::: Information given :::

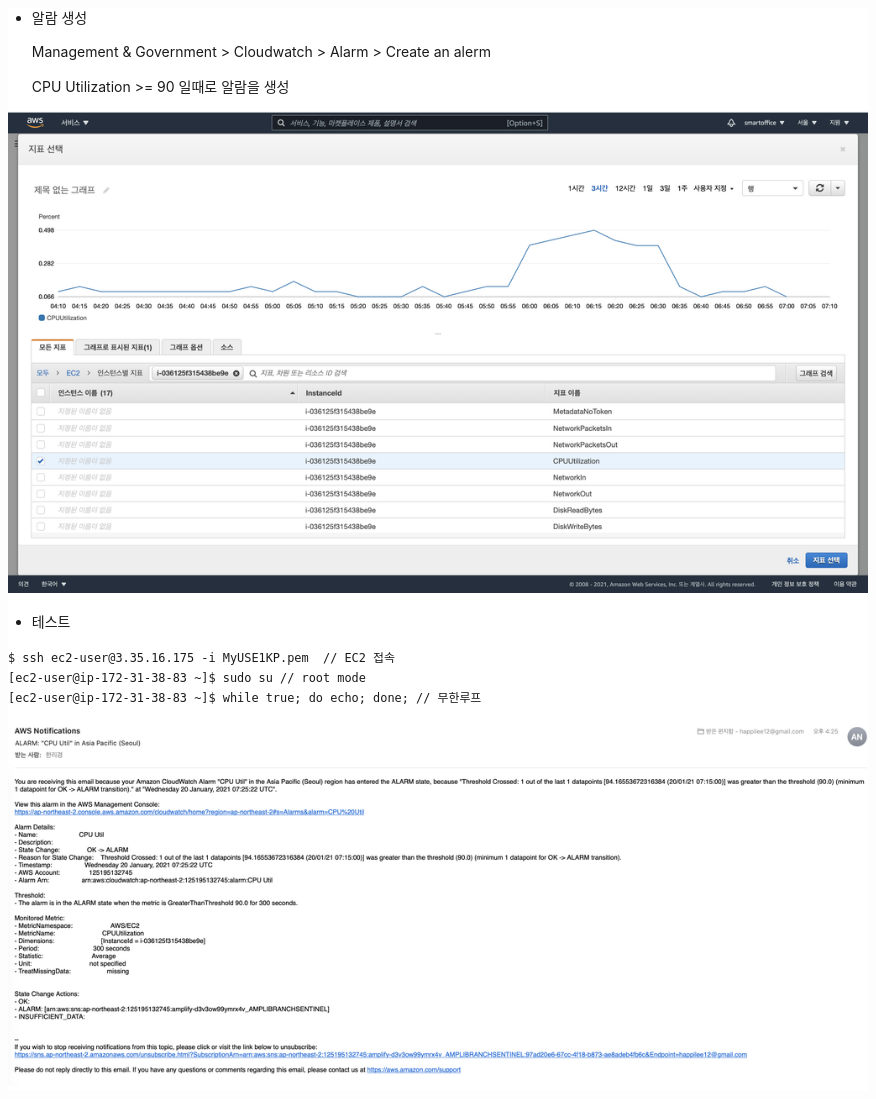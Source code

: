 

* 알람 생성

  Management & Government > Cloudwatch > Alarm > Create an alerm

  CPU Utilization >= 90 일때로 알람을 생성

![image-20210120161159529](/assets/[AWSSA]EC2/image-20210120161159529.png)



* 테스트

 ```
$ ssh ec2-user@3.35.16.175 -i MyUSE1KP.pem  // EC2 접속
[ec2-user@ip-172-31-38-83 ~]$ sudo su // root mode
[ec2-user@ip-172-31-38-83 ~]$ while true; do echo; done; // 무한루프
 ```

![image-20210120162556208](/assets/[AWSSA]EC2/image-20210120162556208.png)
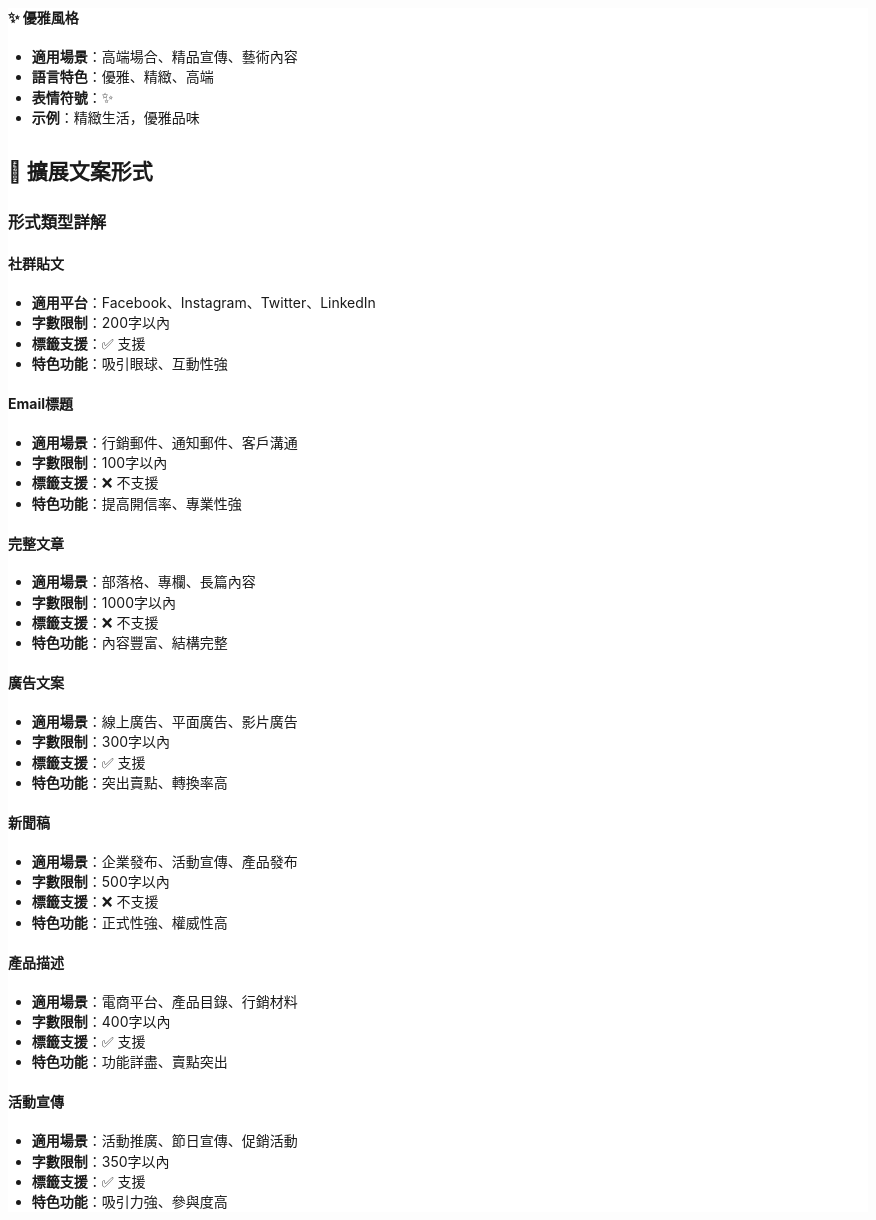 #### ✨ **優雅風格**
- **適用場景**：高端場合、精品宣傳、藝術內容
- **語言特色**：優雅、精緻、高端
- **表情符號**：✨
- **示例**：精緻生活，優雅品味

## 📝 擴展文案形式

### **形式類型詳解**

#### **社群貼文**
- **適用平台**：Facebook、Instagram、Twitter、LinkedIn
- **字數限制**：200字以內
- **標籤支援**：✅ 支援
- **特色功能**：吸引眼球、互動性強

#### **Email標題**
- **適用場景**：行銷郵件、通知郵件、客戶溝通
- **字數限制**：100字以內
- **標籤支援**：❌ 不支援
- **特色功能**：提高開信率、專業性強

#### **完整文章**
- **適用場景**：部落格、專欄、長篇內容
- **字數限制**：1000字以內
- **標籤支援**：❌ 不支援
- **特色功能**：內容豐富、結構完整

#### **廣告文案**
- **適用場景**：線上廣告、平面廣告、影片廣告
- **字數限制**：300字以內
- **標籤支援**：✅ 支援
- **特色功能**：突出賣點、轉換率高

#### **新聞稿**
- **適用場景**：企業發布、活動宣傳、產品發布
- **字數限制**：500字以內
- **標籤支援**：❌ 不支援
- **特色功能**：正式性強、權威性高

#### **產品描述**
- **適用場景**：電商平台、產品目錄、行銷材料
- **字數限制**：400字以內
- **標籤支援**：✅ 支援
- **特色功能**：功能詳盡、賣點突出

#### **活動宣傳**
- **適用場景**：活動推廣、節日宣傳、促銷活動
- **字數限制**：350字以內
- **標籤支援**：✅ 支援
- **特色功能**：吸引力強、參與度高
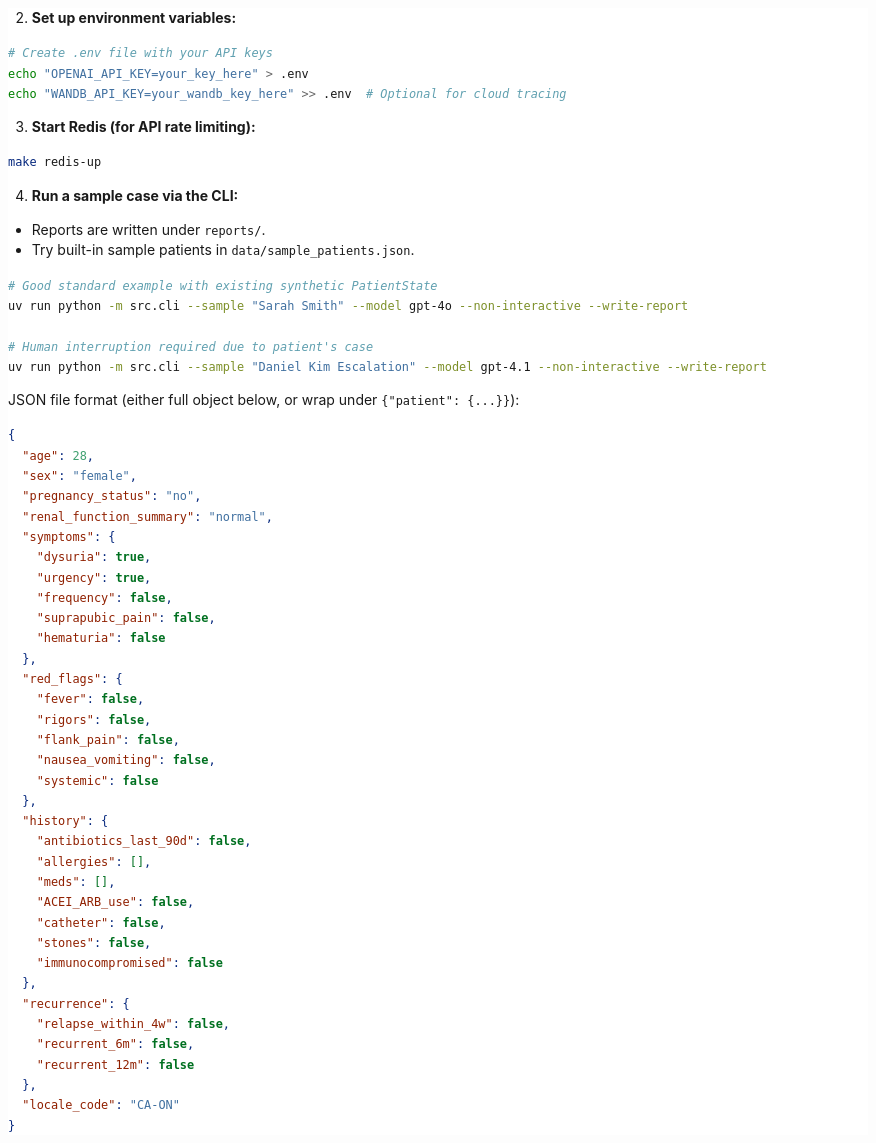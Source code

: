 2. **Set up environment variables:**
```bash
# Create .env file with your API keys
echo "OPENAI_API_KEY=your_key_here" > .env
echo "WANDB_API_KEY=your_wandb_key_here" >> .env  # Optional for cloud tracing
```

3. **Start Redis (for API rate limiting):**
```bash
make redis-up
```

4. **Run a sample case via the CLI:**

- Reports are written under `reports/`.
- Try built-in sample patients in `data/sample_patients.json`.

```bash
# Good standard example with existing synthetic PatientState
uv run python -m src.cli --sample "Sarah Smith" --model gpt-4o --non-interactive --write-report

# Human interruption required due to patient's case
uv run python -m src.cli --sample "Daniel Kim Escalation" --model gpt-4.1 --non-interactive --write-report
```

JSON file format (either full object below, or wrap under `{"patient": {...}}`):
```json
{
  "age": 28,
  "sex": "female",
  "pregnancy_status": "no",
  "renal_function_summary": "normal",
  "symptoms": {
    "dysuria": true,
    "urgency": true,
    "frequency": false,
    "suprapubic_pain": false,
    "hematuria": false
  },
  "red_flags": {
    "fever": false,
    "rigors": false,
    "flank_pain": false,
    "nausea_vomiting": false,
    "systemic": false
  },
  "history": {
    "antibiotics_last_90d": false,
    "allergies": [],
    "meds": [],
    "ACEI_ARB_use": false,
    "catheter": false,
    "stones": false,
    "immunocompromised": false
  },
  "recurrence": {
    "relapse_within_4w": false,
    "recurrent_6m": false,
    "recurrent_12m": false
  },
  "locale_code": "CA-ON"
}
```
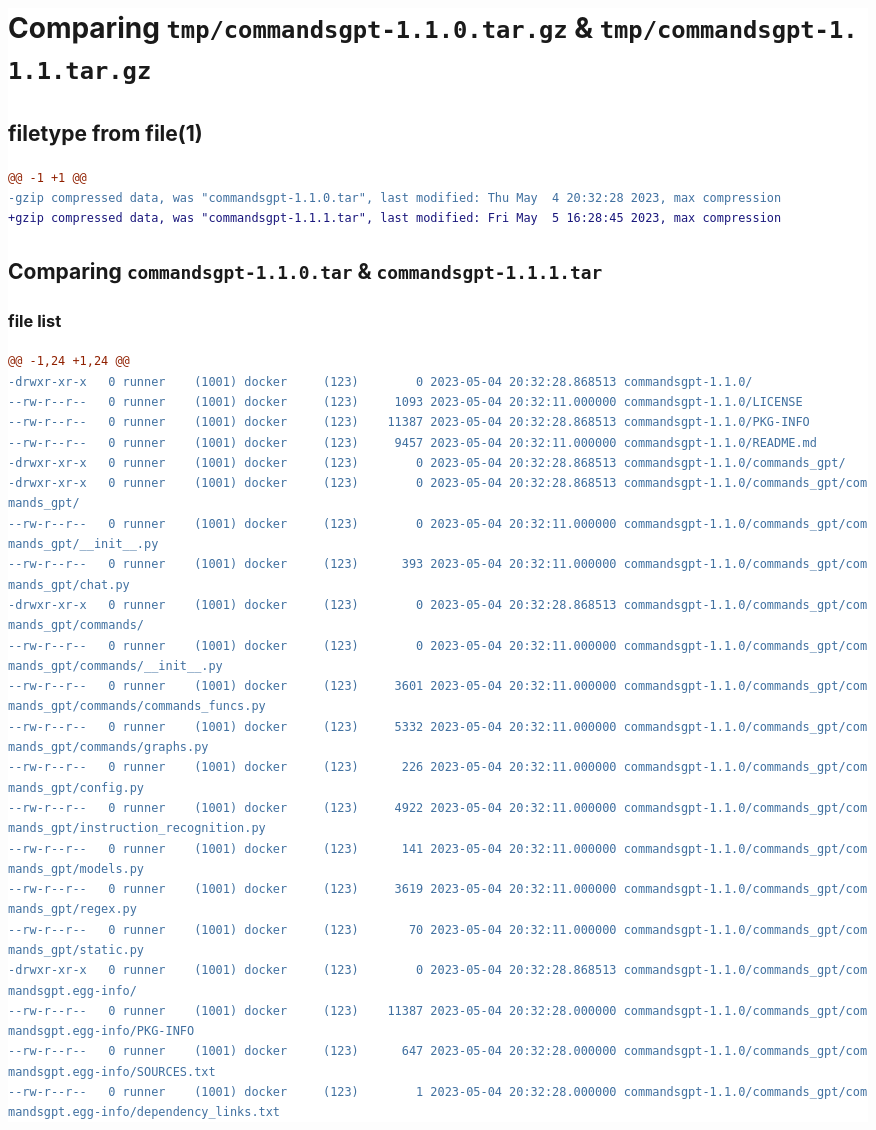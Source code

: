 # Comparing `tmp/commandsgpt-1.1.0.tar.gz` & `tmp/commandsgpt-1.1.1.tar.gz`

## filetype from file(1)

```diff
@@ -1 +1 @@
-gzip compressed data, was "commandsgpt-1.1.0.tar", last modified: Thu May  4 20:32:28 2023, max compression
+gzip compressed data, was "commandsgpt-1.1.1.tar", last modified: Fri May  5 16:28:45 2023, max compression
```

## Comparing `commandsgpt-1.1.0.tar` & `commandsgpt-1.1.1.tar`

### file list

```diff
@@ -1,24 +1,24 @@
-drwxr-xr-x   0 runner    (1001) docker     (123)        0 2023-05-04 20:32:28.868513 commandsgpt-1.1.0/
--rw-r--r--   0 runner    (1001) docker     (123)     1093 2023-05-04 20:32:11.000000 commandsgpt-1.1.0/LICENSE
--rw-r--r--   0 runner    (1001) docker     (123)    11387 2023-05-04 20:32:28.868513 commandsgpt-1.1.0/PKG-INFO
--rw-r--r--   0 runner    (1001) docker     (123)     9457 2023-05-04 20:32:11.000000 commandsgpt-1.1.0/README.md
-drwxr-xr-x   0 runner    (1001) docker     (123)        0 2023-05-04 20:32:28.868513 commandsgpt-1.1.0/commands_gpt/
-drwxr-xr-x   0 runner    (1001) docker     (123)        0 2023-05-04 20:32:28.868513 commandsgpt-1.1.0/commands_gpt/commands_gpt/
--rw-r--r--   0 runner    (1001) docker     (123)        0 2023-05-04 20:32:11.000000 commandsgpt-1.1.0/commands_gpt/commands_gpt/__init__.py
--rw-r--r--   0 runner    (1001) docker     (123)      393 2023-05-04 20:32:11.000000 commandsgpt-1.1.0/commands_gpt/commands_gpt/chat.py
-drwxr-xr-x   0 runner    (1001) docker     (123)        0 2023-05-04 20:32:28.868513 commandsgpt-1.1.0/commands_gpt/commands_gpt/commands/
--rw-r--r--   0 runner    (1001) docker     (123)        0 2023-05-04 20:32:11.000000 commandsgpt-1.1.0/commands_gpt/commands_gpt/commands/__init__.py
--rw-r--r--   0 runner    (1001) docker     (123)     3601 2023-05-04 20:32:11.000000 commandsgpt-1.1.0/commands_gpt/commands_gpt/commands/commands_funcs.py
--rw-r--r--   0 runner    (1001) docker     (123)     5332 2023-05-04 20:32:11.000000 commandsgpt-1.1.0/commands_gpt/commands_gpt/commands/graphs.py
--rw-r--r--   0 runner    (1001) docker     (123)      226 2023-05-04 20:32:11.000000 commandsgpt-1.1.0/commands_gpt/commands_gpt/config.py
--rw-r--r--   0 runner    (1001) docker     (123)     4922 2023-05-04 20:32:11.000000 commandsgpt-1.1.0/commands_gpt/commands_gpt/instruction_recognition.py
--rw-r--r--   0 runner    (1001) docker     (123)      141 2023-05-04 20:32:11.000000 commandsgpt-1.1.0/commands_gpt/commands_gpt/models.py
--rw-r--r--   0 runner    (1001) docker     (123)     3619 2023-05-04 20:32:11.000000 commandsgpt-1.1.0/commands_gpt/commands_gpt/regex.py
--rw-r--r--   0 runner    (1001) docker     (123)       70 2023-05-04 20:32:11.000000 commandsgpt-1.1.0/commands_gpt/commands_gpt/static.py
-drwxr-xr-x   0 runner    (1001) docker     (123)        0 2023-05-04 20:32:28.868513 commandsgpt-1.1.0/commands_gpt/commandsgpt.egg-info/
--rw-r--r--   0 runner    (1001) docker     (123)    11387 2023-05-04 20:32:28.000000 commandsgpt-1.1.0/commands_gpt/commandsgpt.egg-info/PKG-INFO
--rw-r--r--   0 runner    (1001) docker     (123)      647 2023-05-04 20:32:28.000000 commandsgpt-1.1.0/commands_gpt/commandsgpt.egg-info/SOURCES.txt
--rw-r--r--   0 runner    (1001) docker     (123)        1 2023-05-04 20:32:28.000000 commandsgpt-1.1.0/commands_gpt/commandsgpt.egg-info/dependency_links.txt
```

:::

### Required work
A faithful copy of every record is required, with no pictures included.

### Response to this exercise
Source code

: 

* 알람 생성

  Management & Government > Cloudwatch > Alarm > Create an alerm

  CPU Utilization >= 90 일때로 알람을 생성

![image-20210120161159529](/assets/[AWSSA]EC2/image-20210120161159529.png)



* 테스트

 ```
$ ssh ec2-user@3.35.16.175 -i MyUSE1KP.pem  // EC2 접속
[ec2-user@ip-172-31-38-83 ~]$ sudo su // root mode
[ec2-user@ip-172-31-38-83 ~]$ while true; do echo; done; // 무한루프
 ```

![image-20210120162556208](/assets/[AWSSA]EC2/image-20210120162556208.png)
 #### ✨ **優雅風格**
- **適用場景**：高端場合、精品宣傳、藝術內容
- **語言特色**：優雅、精緻、高端
- **表情符號**：✨
- **示例**：精緻生活，優雅品味

## 📝 擴展文案形式

### **形式類型詳解**

#### **社群貼文**
- **適用平台**：Facebook、Instagram、Twitter、LinkedIn
- **字數限制**：200字以內
- **標籤支援**：✅ 支援
- **特色功能**：吸引眼球、互動性強

#### **Email標題**
- **適用場景**：行銷郵件、通知郵件、客戶溝通
- **字數限制**：100字以內
- **標籤支援**：❌ 不支援
- **特色功能**：提高開信率、專業性強

#### **完整文章**
- **適用場景**：部落格、專欄、長篇內容
- **字數限制**：1000字以內
- **標籤支援**：❌ 不支援
- **特色功能**：內容豐富、結構完整

#### **廣告文案**
- **適用場景**：線上廣告、平面廣告、影片廣告
- **字數限制**：300字以內
- **標籤支援**：✅ 支援
- **特色功能**：突出賣點、轉換率高

#### **新聞稿**
- **適用場景**：企業發布、活動宣傳、產品發布
- **字數限制**：500字以內
- **標籤支援**：❌ 不支援
- **特色功能**：正式性強、權威性高

#### **產品描述**
- **適用場景**：電商平台、產品目錄、行銷材料
- **字數限制**：400字以內
- **標籤支援**：✅ 支援
- **特色功能**：功能詳盡、賣點突出

#### **活動宣傳**
- **適用場景**：活動推廣、節日宣傳、促銷活動
- **字數限制**：350字以內
- **標籤支援**：✅ 支援
- **特色功能**：吸引力強、參與度高
Source code

: 2. **Set up environment variables:**
```bash
# Create .env file with your API keys
echo "OPENAI_API_KEY=your_key_here" > .env
echo "WANDB_API_KEY=your_wandb_key_here" >> .env  # Optional for cloud tracing
```

3. **Start Redis (for API rate limiting):**
```bash
make redis-up
```

4. **Run a sample case via the CLI:**

- Reports are written under `reports/`.
- Try built-in sample patients in `data/sample_patients.json`.

```bash
# Good standard example with existing synthetic PatientState
uv run python -m src.cli --sample "Sarah Smith" --model gpt-4o --non-interactive --write-report

# Human interruption required due to patient's case
uv run python -m src.cli --sample "Daniel Kim Escalation" --model gpt-4.1 --non-interactive --write-report
```

JSON file format (either full object below, or wrap under `{"patient": {...}}`):
```json
{
  "age": 28,
  "sex": "female",
  "pregnancy_status": "no",
  "renal_function_summary": "normal",
  "symptoms": {
    "dysuria": true,
    "urgency": true,
    "frequency": false,
    "suprapubic_pain": false,
    "hematuria": false
  },
  "red_flags": {
    "fever": false,
    "rigors": false,
    "flank_pain": false,
    "nausea_vomiting": false,
    "systemic": false
  },
  "history": {
    "antibiotics_last_90d": false,
    "allergies": [],
    "meds": [],
    "ACEI_ARB_use": false,
    "catheter": false,
    "stones": false,
    "immunocompromised": false
  },
  "recurrence": {
    "relapse_within_4w": false,
    "recurrent_6m": false,
    "recurrent_12m": false
  },
  "locale_code": "CA-ON"
}
```
Source code

: # Comparing `tmp/commandsgpt-1.1.0.tar.gz` & `tmp/commandsgpt-1.1.1.tar.gz`

## filetype from file(1)

```diff
@@ -1 +1 @@
-gzip compressed data, was "commandsgpt-1.1.0.tar", last modified: Thu May  4 20:32:28 2023, max compression
+gzip compressed data, was "commandsgpt-1.1.1.tar", last modified: Fri May  5 16:28:45 2023, max compression
```

## Comparing `commandsgpt-1.1.0.tar` & `commandsgpt-1.1.1.tar`

### file list

```diff
@@ -1,24 +1,24 @@
-drwxr-xr-x   0 runner    (1001) docker     (123)        0 2023-05-04 20:32:28.868513 commandsgpt-1.1.0/
--rw-r--r--   0 runner    (1001) docker     (123)     1093 2023-05-04 20:32:11.000000 commandsgpt-1.1.0/LICENSE
--rw-r--r--   0 runner    (1001) docker     (123)    11387 2023-05-04 20:32:28.868513 commandsgpt-1.1.0/PKG-INFO
--rw-r--r--   0 runner    (1001) docker     (123)     9457 2023-05-04 20:32:11.000000 commandsgpt-1.1.0/README.md
-drwxr-xr-x   0 runner    (1001) docker     (123)        0 2023-05-04 20:32:28.868513 commandsgpt-1.1.0/commands_gpt/
-drwxr-xr-x   0 runner    (1001) docker     (123)        0 2023-05-04 20:32:28.868513 commandsgpt-1.1.0/commands_gpt/commands_gpt/
--rw-r--r--   0 runner    (1001) docker     (123)        0 2023-05-04 20:32:11.000000 commandsgpt-1.1.0/commands_gpt/commands_gpt/__init__.py
--rw-r--r--   0 runner    (1001) docker     (123)      393 2023-05-04 20:32:11.000000 commandsgpt-1.1.0/commands_gpt/commands_gpt/chat.py
-drwxr-xr-x   0 runner    (1001) docker     (123)        0 2023-05-04 20:32:28.868513 commandsgpt-1.1.0/commands_gpt/commands_gpt/commands/
--rw-r--r--   0 runner    (1001) docker     (123)        0 2023-05-04 20:32:11.000000 commandsgpt-1.1.0/commands_gpt/commands_gpt/commands/__init__.py
--rw-r--r--   0 runner    (1001) docker     (123)     3601 2023-05-04 20:32:11.000000 commandsgpt-1.1.0/commands_gpt/commands_gpt/commands/commands_funcs.py
--rw-r--r--   0 runner    (1001) docker     (123)     5332 2023-05-04 20:32:11.000000 commandsgpt-1.1.0/commands_gpt/commands_gpt/commands/graphs.py
--rw-r--r--   0 runner    (1001) docker     (123)      226 2023-05-04 20:32:11.000000 commandsgpt-1.1.0/commands_gpt/commands_gpt/config.py
--rw-r--r--   0 runner    (1001) docker     (123)     4922 2023-05-04 20:32:11.000000 commandsgpt-1.1.0/commands_gpt/commands_gpt/instruction_recognition.py
--rw-r--r--   0 runner    (1001) docker     (123)      141 2023-05-04 20:32:11.000000 commandsgpt-1.1.0/commands_gpt/commands_gpt/models.py
--rw-r--r--   0 runner    (1001) docker     (123)     3619 2023-05-04 20:32:11.000000 commandsgpt-1.1.0/commands_gpt/commands_gpt/regex.py
--rw-r--r--   0 runner    (1001) docker     (123)       70 2023-05-04 20:32:11.000000 commandsgpt-1.1.0/commands_gpt/commands_gpt/static.py
-drwxr-xr-x   0 runner    (1001) docker     (123)        0 2023-05-04 20:32:28.868513 commandsgpt-1.1.0/commands_gpt/commandsgpt.egg-info/
--rw-r--r--   0 runner    (1001) docker     (123)    11387 2023-05-04 20:32:28.000000 commandsgpt-1.1.0/commands_gpt/commandsgpt.egg-info/PKG-INFO
--rw-r--r--   0 runner    (1001) docker     (123)      647 2023-05-04 20:32:28.000000 commandsgpt-1.1.0/commands_gpt/commandsgpt.egg-info/SOURCES.txt
--rw-r--r--   0 runner    (1001) docker     (123)        1 2023-05-04 20:32:28.000000 commandsgpt-1.1.0/commands_gpt/commandsgpt.egg-info/dependency_links.txt
```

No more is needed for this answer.